Let us define some sampling for the sought solution

np = 5; tmin = -5; Δt = -tmin;
kfun[n_, d_] := Join[ConstantArray[0, d], Range[0, 1, 1/(n - d)],  ConstantArray[1, d]];
knots = tmin + Δt*kfun[np + 1, 3];

Let us format the unknown $F(t)$ represented by a sum of B-Splines

Format[a[i_]] = Subscript[a, i];
F[t_] = Sum[BSplineBasis[{3, knots}, i, t] a[i], {i, 0, np}]

and define the corresponding basis

Clear[basis];
basis[t_] = Table[BSplineBasis[{3, knots}, i, t], {i, 0, np}]

Let's show the basis just because we can:

Plot[basis[t] // Evaluate, {t, -5, 0}]

Mathematica graphics

Now your equation is (in terms of F[t]=f[t] EllipticK[t])

eqn = F[t]/EllipticK[t] == Integrate[Exp[2 (t - s)] F[s], {s, tmin, t}] +
   Integrate[Exp[(t - s)] f[s], {s, t, 0}]

It involves the convolution kernel

Kern[s_, t_] = 
 Piecewise[{{Exp[2 (s - t)], s < t}, {Exp[(s - t)], s > t}}]

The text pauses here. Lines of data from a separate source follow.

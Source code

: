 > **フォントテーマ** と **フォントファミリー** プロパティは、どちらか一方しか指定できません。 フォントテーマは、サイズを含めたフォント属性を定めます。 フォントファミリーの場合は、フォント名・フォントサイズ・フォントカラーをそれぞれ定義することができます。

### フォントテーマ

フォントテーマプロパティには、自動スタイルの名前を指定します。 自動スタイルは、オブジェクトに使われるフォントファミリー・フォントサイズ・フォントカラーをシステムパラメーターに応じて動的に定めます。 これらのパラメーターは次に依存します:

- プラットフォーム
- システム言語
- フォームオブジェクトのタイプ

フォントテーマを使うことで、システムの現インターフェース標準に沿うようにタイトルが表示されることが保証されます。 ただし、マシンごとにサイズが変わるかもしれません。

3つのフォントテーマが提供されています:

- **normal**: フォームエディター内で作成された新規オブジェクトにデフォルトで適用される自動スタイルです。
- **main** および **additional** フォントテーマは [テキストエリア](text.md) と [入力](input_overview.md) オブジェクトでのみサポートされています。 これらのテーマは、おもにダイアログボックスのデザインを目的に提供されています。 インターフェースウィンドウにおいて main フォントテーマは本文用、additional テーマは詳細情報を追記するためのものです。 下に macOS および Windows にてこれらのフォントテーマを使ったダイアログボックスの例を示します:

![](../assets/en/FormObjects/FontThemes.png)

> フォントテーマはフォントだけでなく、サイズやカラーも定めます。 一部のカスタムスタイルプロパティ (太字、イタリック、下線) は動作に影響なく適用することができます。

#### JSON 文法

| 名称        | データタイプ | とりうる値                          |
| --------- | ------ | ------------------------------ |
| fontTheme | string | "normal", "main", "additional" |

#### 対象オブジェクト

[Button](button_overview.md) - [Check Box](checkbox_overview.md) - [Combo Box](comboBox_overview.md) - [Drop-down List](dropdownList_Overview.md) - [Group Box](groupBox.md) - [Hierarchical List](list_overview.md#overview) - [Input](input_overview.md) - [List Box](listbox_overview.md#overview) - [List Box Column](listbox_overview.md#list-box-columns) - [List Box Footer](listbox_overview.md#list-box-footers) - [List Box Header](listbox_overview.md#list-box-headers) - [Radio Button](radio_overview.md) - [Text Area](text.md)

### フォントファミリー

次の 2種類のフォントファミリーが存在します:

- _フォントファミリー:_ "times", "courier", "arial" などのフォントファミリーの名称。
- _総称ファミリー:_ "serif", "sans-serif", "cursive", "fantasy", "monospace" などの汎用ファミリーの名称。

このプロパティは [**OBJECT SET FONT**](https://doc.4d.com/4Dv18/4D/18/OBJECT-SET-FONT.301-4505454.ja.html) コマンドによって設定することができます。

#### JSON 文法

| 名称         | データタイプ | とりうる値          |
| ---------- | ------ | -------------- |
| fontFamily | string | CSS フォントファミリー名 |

Now let us define the matrix of dot products of our basis over the kernel K

M = 
 ParallelTable[NIntegrate[
   basis[t][[i + 1]] basis[s][[j + 1]] Kern[s, t], {t, tmin, 0}, {s, 
    tmin, 0}],
  {i, 0,np}, {j, 0,np}]

and the matrix of dot products of our basis (as it is not ortho-normal)

Q = ParallelTable[
  NIntegrate[
   basis[t][[i + 1]] basis[t][[j + 1]]/EllipticK[t] , {t, tmin, 0}],
  {i, 0,np}, {j, 0,np}]

Now let us look at the eigen-space of that equation

{eig, vec} = 
  Inverse[Q].M - IdentityMatrix[Length[Q]] // Eigensystem;

Our approximate solution is corresponds to the eigenvector with the smallest eigenvalue:

var = Table[a[i], {i, 0, np}]; ra = Thread[var -> Last[vec]];


Plot[F[t] /EllipticK[t] /. ra // Evaluate, {t, -5, 0}]

Mathematica graphics

Note that this solution is defined up to a (possibly negative) multiplicative constant.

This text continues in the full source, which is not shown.